En el fútbol, ya se sabe, se pasa con frecuencia de la felicidad a la agonía. Especialmente en torneos cortos donde se juega cada día, los estados de ánimo duran menos de 24 horas. Esto le ha sucedido al Deportivo Cali sub-17, club que representa a Colombia en el torneo de Gradisca.
Ayer nada más contábamos la excelente actuación del elenco verde y blanco frente al Empoli, precisamente el campeón de toda Italia en esa división. Hoy tenemos que registrar una caída estruendosa, 4 goles por 1, ante el Nápoli. Nuestro equipo estuvo totalmente desconocido, los jugadores parecían otros muchachos. ¿No será que nos los habrán cambiado?
No obstante, este domingo ante la Juventus, se tiene el chance de pasar a la siguiente ronda si se logra retomar el camino del triunfo y sin depender del otro resultado, toda vez que Émploli y Juventus empataron cero a cero en la noche de ayer.
El partido frente al Nápoli no resiste mayor análisis, sencillamente los muchachos no vinieron. Se quedaron en la noche anterior. Pese a los esfuerzos de los entrenadores por despertarlos del letargo, fue muy poco lo que pudo hacerse. Para colmo de males, el Cali salió ganando al minuto 4 del primer tiempo, lo que pudo darle al grupo un plus de autosuficiencia, tras una jugada individual de Júnior Murillo, quien vino a pelearle una pelota a los centrales italianos y logró embocarla. Paradójicamente allí se acabó el encuentro para los verdes.
Después la defensa estuvo errática, dubitativa, especialmente Espitia, uno de los destacados en la noche anterior, pero esta vez involucrado en los dos primeros goles en contra, uno de ellos por una mano dentro del área que el juez cobró como penalti. Faltando un minuto para terminar la primera parte es Wale, el arquero, quien no logra llegar a tiempo al balón y comete otra infracción lapidaria. La segunda porción del juego no tuvo mayores incidencias, salvo el cuarto gol del Nápoli, a pesar de que se hicieron 5 variantes en el cuadro azucarero. Todos inéditos.

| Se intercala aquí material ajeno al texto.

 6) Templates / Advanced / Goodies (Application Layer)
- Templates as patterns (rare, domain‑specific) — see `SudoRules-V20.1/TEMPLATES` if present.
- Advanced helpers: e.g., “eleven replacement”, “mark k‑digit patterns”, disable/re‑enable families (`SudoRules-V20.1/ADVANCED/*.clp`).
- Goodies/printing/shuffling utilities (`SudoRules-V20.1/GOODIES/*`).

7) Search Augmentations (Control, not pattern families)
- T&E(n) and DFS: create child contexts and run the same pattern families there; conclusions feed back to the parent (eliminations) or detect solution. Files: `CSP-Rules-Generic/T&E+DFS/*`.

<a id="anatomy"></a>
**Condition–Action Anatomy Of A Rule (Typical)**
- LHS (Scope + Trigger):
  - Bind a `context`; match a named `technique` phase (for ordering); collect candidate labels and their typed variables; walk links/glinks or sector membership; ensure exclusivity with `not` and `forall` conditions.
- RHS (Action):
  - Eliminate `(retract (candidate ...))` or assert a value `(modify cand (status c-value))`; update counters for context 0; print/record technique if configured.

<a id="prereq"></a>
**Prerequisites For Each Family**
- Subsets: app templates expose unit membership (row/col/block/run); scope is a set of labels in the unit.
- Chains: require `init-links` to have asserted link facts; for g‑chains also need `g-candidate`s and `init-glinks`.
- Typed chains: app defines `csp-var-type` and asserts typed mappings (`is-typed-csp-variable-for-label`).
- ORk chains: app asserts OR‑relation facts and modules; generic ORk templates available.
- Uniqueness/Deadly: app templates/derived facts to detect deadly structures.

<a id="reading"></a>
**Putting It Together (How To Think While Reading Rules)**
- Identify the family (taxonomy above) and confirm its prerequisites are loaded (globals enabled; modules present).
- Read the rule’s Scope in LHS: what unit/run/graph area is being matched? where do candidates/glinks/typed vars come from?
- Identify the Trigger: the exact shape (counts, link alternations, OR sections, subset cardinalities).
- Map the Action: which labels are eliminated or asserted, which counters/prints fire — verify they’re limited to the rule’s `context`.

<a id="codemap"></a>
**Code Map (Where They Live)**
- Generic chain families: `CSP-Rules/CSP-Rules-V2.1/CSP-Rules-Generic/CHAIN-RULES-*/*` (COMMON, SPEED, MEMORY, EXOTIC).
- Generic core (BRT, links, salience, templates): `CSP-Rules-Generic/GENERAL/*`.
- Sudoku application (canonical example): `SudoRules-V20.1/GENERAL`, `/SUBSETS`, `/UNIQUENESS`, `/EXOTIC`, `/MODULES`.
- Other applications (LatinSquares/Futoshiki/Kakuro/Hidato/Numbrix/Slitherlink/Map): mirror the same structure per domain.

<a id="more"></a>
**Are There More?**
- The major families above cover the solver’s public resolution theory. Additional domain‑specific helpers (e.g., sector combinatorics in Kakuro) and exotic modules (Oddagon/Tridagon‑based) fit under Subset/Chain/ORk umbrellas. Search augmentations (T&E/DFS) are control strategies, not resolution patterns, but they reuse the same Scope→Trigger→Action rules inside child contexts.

Siempre se hacen reflexiones después de resultados de ese calibre. En estos torneos cortos, sostener la ventaja suele ser lo más difícil. Lo que marca la diferencia es la regularidad en el rendimiento y si se juega día a día, no es nada fácil. Surgen entonces las preguntas de rigor: ¿Qué pasó? ¿Será que hicieron daño los elogios? ¿Hubo algunas distracciones? ¿O es que se agrandaron y creyeron que ya habían ganado con la camiseta?
Todo es posible. Los técnicos prefieren apuntarle a una falta de actitud adecuada y a una suma de desconcentraciones sutiles. Aunque puede ser una inestabilidad inconsciente, Lo cierto es que nos cuesta jugar con ventaja.

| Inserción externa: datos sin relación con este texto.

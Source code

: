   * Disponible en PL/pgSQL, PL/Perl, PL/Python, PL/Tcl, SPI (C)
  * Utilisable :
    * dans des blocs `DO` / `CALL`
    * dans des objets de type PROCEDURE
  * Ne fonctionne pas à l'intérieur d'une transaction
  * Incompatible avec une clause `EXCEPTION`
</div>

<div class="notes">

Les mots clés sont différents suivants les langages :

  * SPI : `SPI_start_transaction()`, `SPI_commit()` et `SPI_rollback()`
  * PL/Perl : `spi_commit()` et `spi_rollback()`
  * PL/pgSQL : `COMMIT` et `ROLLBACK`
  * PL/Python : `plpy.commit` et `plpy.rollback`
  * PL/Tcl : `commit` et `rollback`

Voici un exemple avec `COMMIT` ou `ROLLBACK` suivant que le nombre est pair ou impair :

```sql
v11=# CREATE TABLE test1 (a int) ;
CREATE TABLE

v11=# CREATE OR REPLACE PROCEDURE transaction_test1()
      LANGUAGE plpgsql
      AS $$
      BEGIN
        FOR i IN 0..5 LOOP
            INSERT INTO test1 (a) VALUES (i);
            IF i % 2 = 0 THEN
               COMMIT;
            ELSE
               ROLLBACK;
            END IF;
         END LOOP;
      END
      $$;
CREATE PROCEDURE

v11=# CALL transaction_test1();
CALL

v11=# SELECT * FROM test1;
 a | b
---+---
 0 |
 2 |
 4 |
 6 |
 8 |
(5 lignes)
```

Todos hemos estado alguna vez seducidos por esa sensación de triunfalismo. El éxito puede ser embriagante y somnífero si no se es capaz de salir de ese trance. Y más en este tipo de torneos cuando se juega contra clubes de renombre internacional. Pero, también, de eso se trata, para eso se hacen estos esfuerzos. La experiencia no se improvisa y necesariamente hay que pasar por ahí. El éxito es como el dinero, sólo se aprende a manejarlo teniéndolo, sorteándolo. Dolorosa pero afortunadamente no hay otra receta mejor que vivirlo, por eso todos podemos aspirar a él. No se hereda. No se transmite. Se pierde y se recupera. Pero nadie puede quedárselo todo el tiempo.
En todo caso, queda la lección que debe ser aprendida. Para nadie es un secreto que estos son ensayos que probablemente den sus frutos en el futuro. El Deportivo Cali, tiene la inmensa posibilidad y la responsabilidad de reivindicarse, porque depende de su propia cosecha y de su propio esfuerzo. Todo el mundo sabe que para poder clasificarse entre 4 equipos hay que ganar por lo menos dos partidos. Y queda uno. Así de sencillo.